Freedom isn’t easy—but it is LIBERATING!
And for many of us, that is worth every bit of the effort. Having your own book in your hands, I have witnessed many times, is very much like having your baby in your hands—a sense of life beginning, possibilities finally realized, a whole lifetime of joy, challenges, learning, and celebration ahead of you.
So if you’re up for the challenge–ready to become free—join us this summer to write your book and find out how easy the process becomes with the guidance of an experience writing teacher (who has life coaching tools to get you past any internal obstacles), the structure of a proven program, and the camaraderie of your fellow writers.
The fireworks of freedom await!
PS I’ve written a blog on my site today answering the top three questions people ask about writing: please stop by, read and comment!
Note from Lisa Tener: Ginger is teaching the Bring Your Book to Life Program this Summer. It’s interesting that Ginger described your book as a baby, because I feel that way about my Bring Your Book to Life Program, too–I would not have imagined handing it over to someone else to teach–that is, until Ginger came along.

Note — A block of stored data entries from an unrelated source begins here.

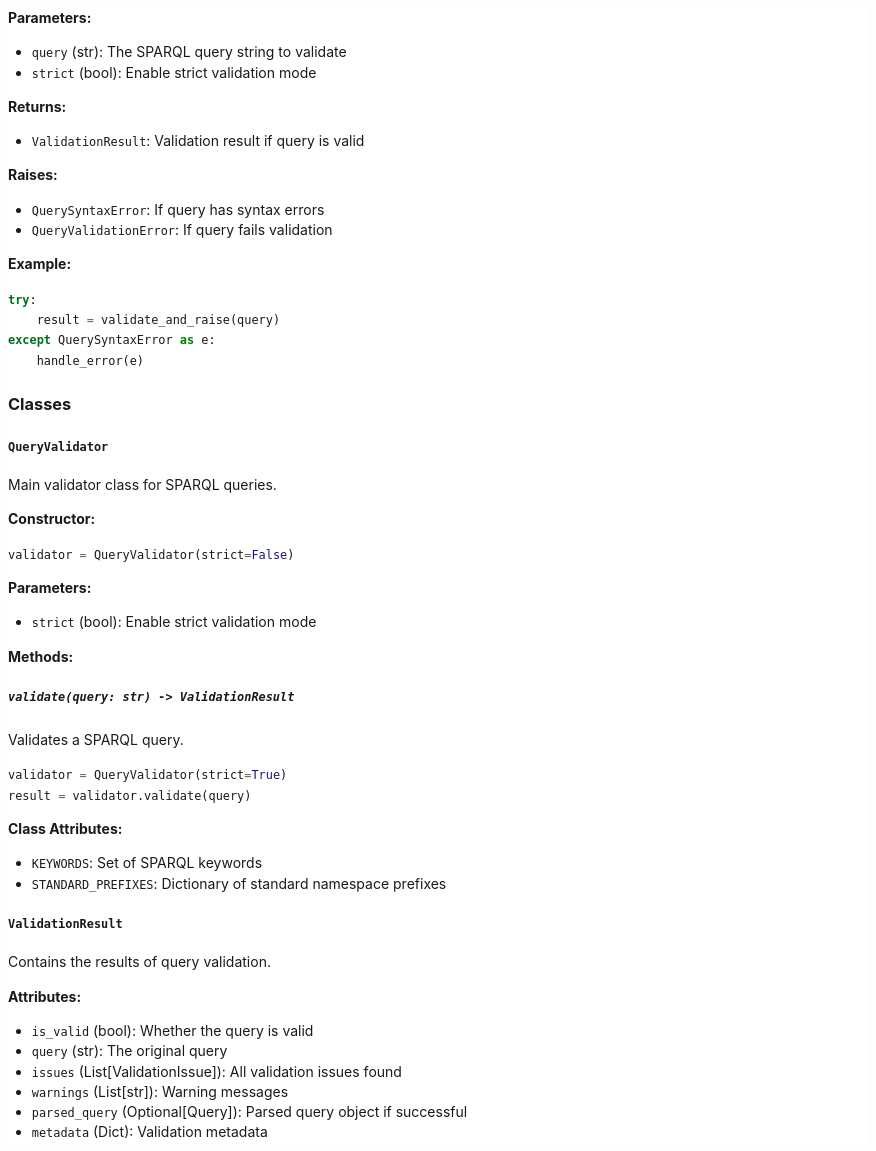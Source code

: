 **Parameters:**
- `query` (str): The SPARQL query string to validate
- `strict` (bool): Enable strict validation mode

**Returns:**
- `ValidationResult`: Validation result if query is valid

**Raises:**
- `QuerySyntaxError`: If query has syntax errors
- `QueryValidationError`: If query fails validation

**Example:**
```python
try:
    result = validate_and_raise(query)
except QuerySyntaxError as e:
    handle_error(e)
```

### Classes

#### `QueryValidator`

Main validator class for SPARQL queries.

**Constructor:**
```python
validator = QueryValidator(strict=False)
```

**Parameters:**
- `strict` (bool): Enable strict validation mode

**Methods:**

##### `validate(query: str) -> ValidationResult`

Validates a SPARQL query.

```python
validator = QueryValidator(strict=True)
result = validator.validate(query)
```

**Class Attributes:**
- `KEYWORDS`: Set of SPARQL keywords
- `STANDARD_PREFIXES`: Dictionary of standard namespace prefixes

#### `ValidationResult`

Contains the results of query validation.

**Attributes:**
- `is_valid` (bool): Whether the query is valid
- `query` (str): The original query
- `issues` (List[ValidationIssue]): All validation issues found
- `warnings` (List[str]): Warning messages
- `parsed_query` (Optional[Query]): Parsed query object if successful
- `metadata` (Dict): Validation metadata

Ginger is an inspiring and passionate teacher, more learned than I am in the craft of writing and a talented coach who can help people with the inevitable breakthroughs needed to reach that freedom she talks about in this post. So, if you’re taking her words seriously and thinking about a book, I do encourage you to check out our Summer School for Book Writers 2013 featuring the award winning Bring Your Book to Life Program, as taught by the fabulous Ginger Moran. This week only, you can save 24% with semi-early bird pricing.
Lisa Tener says
After Ginger posted this, I received an e-mail from Bring Your Book to Life Graduate Martha Rhodes who was featured with her book in a New York Times article yesterday:
Perhaps an inspiration to check out Ginger’s Summer School for Book Writers as a way to get your message and your book out there in the world…
Sandra Alexander says
I hope this message find you well and I hope you enjoyed the holiday as well. Can you explain the difference in table of contents and the outline please? Thank you and I will be awaiting your response. Have a great day!
Lisa Tener says
Hi Sandra, a table of contents contains the number of each chapter, followed by the name of each chapter title. It usually takes up one to two pages. An outline can start with that, but generally, you would fill it out with more information about what goes in the chapter. If it’s for your own purposes you can just bullet point the contents. However, if you are writing a book proposal, I suggest you either use Michael Larsen’s How to Write a Book Proposal (to see how you would outline a chapter) if the book is a prescriptive type self help book or how to book. However, if the book is a memoir or narrative nonfiction, I suggest you have more a chapter summary that gives a sense of your writing style and tone.